Als „Sohn Davids“ war Jesus Davids Erbe. Was ererbte er? Der Engel Gabriel teilte Maria mit: „Dieser [Jesus] wird groß sein und wird Sohn des Höchsten genannt werden; und Jehova Gott wird ihm den Thron Davids, seines Vaters, geben, und er wird für immer als König über das Haus Jakob regieren, und sein Königreich wird kein Ende haben“ (Lukas 1:32, 33). David vereinigte das ganze Volk Gottes wieder zu einem Königreich, wie dies im zweiten Buch Samuel dargelegt wird. Somit ererbte Jesus die Herrschaft über ganz Israel.

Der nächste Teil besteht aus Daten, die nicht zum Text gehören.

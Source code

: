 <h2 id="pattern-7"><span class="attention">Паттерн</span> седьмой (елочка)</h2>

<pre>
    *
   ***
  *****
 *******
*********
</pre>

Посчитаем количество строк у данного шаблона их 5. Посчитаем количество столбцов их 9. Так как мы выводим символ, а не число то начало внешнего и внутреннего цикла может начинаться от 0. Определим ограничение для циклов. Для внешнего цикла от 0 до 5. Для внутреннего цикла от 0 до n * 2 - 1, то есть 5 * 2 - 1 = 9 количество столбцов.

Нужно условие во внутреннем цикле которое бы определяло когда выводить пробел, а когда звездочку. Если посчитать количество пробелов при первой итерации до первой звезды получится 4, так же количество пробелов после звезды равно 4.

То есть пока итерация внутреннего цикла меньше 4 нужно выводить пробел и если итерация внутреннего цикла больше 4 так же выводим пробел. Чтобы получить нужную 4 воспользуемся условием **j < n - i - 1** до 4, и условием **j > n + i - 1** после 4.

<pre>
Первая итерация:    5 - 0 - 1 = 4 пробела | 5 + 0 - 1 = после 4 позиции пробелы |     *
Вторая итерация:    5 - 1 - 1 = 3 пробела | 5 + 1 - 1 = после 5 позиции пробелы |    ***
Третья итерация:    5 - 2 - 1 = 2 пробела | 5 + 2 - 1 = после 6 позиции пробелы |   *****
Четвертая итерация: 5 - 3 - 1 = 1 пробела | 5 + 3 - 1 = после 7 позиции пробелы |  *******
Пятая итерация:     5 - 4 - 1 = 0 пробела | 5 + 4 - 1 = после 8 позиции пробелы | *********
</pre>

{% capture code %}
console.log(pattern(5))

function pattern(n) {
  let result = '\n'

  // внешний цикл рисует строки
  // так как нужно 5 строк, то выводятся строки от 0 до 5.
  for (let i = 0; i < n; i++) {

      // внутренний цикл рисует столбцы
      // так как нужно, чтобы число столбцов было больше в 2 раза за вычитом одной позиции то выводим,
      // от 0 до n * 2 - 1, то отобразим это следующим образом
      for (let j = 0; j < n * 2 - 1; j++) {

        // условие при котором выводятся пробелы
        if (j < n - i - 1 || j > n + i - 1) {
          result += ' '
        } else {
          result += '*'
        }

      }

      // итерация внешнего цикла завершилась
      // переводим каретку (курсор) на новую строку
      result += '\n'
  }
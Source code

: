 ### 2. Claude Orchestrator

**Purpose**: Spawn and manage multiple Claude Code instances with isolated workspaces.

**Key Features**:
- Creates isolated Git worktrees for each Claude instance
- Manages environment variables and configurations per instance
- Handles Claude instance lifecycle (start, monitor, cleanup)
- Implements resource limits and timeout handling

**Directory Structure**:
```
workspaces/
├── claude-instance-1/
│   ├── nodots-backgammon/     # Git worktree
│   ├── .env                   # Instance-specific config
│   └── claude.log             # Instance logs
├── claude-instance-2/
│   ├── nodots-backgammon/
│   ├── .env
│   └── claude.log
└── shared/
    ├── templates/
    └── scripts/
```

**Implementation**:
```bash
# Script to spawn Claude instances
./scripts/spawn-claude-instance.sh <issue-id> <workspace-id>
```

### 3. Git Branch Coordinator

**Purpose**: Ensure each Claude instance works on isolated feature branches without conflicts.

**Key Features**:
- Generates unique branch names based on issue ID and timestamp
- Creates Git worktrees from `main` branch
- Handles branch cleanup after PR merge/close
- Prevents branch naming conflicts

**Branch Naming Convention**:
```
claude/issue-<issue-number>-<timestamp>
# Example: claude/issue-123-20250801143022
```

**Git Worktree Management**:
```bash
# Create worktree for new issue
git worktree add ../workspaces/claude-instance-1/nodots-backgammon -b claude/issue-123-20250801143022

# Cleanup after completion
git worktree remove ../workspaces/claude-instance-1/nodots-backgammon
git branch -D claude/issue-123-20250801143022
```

Beachte auch eine weitere Tatsache, die im ersten Buch Samuel über David berichtet wird: „David nun war der Sohn dieses Ephrathiters aus Bethlehem von Juda, dessen Name Isai war“ (1. Samuel 17:12). Diese Feststellung ist nicht nur eine interessante geschichtliche Anmerkung. Der Messias sollte als „Sohn Davids“ ebenfalls in Bethlehem geboren werden: „Und du, o Bethlehem-Ephratha, das zu klein ist, um schließlich unter den Tausenden Judas zu sein, aus dir wird mir der hervorgehen, der Herrscher in Israel werden soll, dessen Ursprung aus frühen Zeiten ist, aus den Tagen unabsehbarer Zeit“ (Micha 5:2). Jesus entsprach natürlich diesem Erfordernis für den Messias (Matthäus 2:1, 5, 6).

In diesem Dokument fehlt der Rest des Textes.